*** Begin section ***

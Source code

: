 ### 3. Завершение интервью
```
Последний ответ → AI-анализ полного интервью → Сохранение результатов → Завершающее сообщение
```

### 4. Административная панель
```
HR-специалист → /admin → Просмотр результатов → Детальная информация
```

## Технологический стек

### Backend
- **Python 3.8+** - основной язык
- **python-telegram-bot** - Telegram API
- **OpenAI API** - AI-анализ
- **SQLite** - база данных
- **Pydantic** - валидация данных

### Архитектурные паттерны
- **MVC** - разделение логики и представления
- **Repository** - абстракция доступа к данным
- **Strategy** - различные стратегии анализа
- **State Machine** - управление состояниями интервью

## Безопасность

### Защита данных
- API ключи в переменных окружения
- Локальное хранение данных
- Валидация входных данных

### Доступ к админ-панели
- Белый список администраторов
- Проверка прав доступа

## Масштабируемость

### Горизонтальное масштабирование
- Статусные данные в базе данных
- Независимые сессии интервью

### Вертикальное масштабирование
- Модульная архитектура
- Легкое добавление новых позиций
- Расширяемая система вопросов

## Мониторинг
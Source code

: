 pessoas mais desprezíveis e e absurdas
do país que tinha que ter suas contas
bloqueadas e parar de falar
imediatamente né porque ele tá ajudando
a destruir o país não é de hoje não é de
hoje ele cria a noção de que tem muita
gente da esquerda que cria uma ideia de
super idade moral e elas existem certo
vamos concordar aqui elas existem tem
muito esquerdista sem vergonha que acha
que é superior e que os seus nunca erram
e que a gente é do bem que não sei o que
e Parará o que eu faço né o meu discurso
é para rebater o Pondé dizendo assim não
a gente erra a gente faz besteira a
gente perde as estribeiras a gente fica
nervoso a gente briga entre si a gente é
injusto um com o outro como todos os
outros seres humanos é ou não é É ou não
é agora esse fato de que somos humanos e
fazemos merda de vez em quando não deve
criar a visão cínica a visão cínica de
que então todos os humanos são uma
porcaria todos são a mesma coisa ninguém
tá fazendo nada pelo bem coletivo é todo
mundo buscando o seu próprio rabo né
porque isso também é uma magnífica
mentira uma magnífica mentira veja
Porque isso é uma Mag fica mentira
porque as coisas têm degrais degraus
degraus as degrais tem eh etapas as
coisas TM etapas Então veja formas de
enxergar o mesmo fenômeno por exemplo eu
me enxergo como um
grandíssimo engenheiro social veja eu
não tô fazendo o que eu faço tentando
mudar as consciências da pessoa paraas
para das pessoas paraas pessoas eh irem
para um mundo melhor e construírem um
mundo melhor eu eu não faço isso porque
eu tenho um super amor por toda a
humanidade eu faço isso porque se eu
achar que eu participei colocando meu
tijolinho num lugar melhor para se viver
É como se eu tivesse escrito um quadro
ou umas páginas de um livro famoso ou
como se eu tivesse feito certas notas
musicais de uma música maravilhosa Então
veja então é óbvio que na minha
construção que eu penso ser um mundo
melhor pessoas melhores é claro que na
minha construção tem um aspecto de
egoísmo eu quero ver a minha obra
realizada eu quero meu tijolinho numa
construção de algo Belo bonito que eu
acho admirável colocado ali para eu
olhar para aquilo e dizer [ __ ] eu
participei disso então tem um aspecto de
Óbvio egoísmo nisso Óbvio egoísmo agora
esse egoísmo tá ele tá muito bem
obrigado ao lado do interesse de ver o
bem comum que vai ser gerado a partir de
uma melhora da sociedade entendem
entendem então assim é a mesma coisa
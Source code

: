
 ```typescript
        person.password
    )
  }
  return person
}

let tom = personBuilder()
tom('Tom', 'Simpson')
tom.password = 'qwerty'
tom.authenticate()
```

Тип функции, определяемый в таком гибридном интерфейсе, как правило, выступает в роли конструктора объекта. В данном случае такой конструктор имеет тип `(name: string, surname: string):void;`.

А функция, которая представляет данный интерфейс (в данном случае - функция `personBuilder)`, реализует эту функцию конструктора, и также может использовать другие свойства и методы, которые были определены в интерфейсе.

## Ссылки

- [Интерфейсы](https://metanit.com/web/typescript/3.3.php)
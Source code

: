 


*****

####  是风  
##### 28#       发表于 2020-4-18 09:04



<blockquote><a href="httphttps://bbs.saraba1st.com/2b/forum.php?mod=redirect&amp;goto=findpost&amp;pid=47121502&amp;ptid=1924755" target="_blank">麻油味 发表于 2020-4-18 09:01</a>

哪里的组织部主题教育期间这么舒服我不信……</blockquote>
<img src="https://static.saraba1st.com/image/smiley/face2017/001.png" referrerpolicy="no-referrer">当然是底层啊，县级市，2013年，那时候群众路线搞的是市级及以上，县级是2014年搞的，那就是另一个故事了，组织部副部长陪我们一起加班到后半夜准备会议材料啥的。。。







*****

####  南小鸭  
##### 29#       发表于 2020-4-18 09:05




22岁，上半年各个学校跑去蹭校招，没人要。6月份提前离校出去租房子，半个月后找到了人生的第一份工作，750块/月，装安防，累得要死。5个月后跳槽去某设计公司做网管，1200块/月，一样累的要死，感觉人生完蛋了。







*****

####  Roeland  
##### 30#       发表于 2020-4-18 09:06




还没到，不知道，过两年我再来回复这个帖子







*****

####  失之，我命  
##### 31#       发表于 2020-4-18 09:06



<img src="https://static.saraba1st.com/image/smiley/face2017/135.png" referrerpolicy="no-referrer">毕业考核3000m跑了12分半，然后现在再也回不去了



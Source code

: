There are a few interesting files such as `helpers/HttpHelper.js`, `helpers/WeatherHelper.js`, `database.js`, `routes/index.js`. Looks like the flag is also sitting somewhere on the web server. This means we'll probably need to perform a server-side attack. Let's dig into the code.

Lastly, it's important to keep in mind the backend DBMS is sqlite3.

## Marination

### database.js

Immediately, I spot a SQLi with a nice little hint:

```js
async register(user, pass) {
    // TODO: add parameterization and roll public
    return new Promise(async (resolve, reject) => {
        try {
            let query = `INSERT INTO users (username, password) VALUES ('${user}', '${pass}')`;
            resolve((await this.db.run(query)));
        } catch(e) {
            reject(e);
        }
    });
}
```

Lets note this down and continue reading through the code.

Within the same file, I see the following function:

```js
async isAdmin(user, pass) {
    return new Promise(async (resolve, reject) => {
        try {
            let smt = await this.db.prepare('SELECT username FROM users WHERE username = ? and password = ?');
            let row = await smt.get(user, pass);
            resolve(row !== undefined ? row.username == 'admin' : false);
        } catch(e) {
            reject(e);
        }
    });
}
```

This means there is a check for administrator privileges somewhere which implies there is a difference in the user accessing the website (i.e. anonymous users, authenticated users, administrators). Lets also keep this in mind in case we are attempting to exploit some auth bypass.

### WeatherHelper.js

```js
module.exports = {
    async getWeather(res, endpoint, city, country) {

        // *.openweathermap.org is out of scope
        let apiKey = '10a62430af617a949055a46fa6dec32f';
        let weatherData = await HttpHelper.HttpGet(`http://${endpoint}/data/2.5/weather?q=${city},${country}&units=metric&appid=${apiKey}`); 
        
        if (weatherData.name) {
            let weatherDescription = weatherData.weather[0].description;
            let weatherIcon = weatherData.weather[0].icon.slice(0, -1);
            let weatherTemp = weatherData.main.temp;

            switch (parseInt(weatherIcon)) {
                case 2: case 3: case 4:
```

*** End section ***

Task objective »
Pull out all lines in the data above that include "HttpHelper".

Exercise answer »
:There are a few interesting files such as `helpers/HttpHelper.js`, `helpers/WeatherHelper.js`, `database.js`, `routes/index.js`. Looks like the flag is also sitting somewhere on the web server. This means we'll probably need to perform a server-side attack. Let's dig into the code.
        let weatherData = await HttpHelper.HttpGet(`http://${endpoint}/data/2.5/weather?q=${city},${country}&units=metric&appid=${apiKey}`); 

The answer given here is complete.